Climate Change: Transiting to a Sustainable Future

Glory Oguegbu
  • May 11, 2017


Author – Babajide Oluwase

Submitted for Write for Change

Climate change is becoming an issue of rising importance around the world, and Africa is not left out in this. However, it seems many still do not understand the insidious nature of this phenomenon. One observable fact is that, many people won’t act on an issue unless they realise it has a direct impact on their lives and/or their communities. A recent prove of this is the case of Ebola outbreak.

Why are some people still sceptical about the reality of climate change, despite the overwhelming scientific evidence available today? It is natural to assume that many people do not accept the science of climate change, because they do not understand it, or perhaps need to know about it. Certainly, someone who knows very little or nothing about climate change is unlikely to care a great deal about its consequences. It is then important that facts about climate change should be widely circulated and well communicated to all and sundry.

Climate change is a long-term shift in weather pattern, especially a change due to increase in the average atmospheric temperature that is affecting the wellbeing of human and the environment. Several studies has shown that the burning of coal, oil, and greenhouse gases has led to warming up of the global environment, and it has even been projected to get worse in the coming years, according to the Intergovernmental Panel on Climate Change (IPCC).

When we look around us today, apparently, our climate is changing, and attached to it are various environmental challenges you can think of right now. As opined by the popular Stem Review on the Economics of Climate Change, “climate change is liable to affect the basic elements of life of people around the world – access to water, food production, health, and the environment. Hundreds of millions of people could suffer hunger, water shortages, and coastal flooding as the earth increasingly warms.”

Just imagine what we have done in the little time spent on the planet earth. I can confidently say the real crisis is not global warming, environmental destruction, or animal extinction, it is us. These problems are as a result of our unsustainable action overtime. Many of us might call this mistake, but future right does not accept it because an error does not become a mistake until you refuse to correct it.
Simply put, human activity is causing the environment to get hotter than one can ever imagine.

In Nigeria for example, oil companies prefer to flare the associated gas due to cost. Nigeria flares more natural gas with oil extraction than any other country, with estimates suggesting that of the 100 million cubic metre of associated gas produced annually, about 70% is wasted via flaring. (Wikipedia, 2006) This equals about 25% of the UK’s total natural gas consumption, and is the equivalent to 40% of the entire African continent’s gas consumption in 2001.

Noticeably, the ripple down effect of this is evident in polluted water bodies, unclean air, and poor soil capacity due to soil acidification by various pollutants associated with gas flaring in affected communities across Nigeria. While air pollution in China, India, and other emerging economies has become a major area of concern for scientists and policy makers, it has gained little traction in Nigeria and even in Africa where it is a growing problem to sustainable living.

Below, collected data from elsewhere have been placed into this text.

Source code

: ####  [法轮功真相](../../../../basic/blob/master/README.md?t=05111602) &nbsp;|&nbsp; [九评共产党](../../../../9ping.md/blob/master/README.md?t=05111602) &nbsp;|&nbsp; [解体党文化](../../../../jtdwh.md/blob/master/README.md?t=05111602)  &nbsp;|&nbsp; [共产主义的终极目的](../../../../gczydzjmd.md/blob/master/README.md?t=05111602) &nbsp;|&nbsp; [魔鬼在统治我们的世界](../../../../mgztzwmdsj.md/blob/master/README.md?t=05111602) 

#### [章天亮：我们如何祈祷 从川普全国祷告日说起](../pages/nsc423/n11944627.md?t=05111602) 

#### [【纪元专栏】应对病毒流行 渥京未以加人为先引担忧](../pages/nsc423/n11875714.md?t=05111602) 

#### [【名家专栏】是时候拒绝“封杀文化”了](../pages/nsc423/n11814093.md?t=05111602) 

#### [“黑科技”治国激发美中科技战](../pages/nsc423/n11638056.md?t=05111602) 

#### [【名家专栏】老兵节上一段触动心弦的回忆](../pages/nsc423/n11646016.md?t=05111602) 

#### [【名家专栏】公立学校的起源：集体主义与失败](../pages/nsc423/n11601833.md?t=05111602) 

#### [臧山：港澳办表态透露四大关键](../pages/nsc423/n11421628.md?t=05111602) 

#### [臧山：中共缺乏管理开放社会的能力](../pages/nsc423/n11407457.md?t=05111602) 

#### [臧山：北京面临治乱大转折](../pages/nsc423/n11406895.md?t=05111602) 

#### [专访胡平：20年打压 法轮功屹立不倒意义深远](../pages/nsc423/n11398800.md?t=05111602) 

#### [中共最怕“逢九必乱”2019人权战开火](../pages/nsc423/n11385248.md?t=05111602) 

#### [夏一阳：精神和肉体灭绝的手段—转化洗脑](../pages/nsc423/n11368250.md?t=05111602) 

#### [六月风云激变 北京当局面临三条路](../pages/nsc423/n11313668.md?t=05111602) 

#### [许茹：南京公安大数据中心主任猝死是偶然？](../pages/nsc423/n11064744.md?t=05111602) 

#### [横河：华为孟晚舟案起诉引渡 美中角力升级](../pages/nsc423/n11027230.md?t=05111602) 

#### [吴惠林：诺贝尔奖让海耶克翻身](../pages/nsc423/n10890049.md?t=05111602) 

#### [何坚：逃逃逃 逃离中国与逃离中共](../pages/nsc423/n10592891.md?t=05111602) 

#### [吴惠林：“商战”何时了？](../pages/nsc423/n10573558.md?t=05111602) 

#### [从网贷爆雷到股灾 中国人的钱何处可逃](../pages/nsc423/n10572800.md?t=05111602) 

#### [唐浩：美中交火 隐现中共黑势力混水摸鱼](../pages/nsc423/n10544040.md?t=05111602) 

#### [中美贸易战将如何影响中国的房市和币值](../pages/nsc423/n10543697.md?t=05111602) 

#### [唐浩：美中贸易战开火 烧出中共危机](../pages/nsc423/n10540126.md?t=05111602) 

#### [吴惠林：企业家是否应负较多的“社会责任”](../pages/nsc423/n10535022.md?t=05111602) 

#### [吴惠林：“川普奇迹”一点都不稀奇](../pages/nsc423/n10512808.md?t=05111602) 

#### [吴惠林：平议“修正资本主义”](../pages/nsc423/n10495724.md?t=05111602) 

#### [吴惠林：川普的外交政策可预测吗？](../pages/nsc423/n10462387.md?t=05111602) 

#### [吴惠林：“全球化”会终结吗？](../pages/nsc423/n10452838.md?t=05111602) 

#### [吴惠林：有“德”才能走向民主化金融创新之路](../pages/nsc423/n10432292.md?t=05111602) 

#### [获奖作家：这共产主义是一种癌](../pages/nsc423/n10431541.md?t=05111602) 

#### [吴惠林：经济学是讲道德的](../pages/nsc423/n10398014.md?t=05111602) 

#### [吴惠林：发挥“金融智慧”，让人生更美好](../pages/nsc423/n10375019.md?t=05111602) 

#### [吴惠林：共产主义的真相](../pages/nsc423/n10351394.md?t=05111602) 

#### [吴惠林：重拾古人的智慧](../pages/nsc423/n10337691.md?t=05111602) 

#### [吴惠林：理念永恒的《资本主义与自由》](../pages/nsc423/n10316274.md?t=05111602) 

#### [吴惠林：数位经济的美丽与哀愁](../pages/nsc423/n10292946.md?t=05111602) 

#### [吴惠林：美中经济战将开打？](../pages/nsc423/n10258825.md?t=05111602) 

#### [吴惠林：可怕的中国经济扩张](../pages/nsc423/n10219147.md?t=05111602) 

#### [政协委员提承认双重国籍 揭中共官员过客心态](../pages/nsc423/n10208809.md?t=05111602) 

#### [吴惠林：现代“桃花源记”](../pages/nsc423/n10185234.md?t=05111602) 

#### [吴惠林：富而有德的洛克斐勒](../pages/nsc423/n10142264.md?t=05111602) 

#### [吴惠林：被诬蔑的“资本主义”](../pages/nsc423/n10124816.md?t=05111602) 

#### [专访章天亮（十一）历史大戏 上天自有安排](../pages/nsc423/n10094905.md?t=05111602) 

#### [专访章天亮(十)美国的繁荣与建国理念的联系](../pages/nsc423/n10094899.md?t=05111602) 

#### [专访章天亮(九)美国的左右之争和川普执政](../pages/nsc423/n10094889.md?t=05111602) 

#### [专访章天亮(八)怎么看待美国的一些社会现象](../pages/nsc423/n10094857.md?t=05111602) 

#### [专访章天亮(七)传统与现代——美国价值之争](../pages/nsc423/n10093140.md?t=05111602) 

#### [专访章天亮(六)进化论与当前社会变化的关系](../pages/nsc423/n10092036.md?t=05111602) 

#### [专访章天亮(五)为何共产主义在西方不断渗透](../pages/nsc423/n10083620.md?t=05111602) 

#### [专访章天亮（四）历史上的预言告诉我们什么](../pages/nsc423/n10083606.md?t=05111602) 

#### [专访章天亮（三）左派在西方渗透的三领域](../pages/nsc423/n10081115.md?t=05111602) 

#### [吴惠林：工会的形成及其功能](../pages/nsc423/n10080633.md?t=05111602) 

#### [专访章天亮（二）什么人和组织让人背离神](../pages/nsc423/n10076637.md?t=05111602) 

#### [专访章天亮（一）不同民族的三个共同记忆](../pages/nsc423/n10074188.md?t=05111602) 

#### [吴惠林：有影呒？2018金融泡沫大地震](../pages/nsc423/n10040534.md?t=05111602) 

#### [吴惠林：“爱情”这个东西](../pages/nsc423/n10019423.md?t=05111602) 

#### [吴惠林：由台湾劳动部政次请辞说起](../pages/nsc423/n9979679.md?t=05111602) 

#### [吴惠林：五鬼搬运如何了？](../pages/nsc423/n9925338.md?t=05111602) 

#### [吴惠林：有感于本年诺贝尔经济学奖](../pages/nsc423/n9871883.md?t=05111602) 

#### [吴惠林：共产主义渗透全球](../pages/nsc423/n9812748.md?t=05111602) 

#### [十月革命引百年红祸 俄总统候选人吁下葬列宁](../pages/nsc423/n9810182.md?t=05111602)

Fortunately, never in human history has there been a summit to negotiate and support a treaty as ambitious as the recent Paris climate deal. A summit that brought exactly 195 governments together. As listed by some agencies, that is the total number of independent nations on the planet. The scope of the treaty involves a total system overhaul to the lifeblood of the global economy: decarbonisation of energy. The best way to go is to significantly transit to renewable energy sources, and let it play a larger role in the supply of energy.

Regardless of whether the transition to renewable forms of energy will be easy or extremely difficult, sooner or later, we all have to face some major changes different from our current way of life. The challenge to adopting sustainable measures is not as a result of lack of knowledge, but because we are simply resisting such constraints, as many would call them. From a social perspective, the oil producing communities in Nigeria have experienced severe marginalization and neglect from concerned stakeholders (government and private oil companies).

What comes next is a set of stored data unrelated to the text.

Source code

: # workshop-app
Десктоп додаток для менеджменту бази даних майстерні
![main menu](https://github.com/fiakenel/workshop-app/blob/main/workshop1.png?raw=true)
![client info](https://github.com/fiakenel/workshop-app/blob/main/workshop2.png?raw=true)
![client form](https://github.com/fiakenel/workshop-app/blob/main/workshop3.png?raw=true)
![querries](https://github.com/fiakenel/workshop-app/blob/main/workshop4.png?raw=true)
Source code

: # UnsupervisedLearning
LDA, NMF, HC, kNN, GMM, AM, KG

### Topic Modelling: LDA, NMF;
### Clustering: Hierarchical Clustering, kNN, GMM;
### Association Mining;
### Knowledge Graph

A typical example of this scenario is the massive oil exploration in the Niger Delta, which has posed and still posing serious threats to human health, indigenous culture, and the environment. Whereas, the economic and political benefits are given more attention by the government rather than the resulting damage to our ecological balance. Sadly, this is the reality people in oil producing communities of a developing country like Nigeria have to deal with on daily basis.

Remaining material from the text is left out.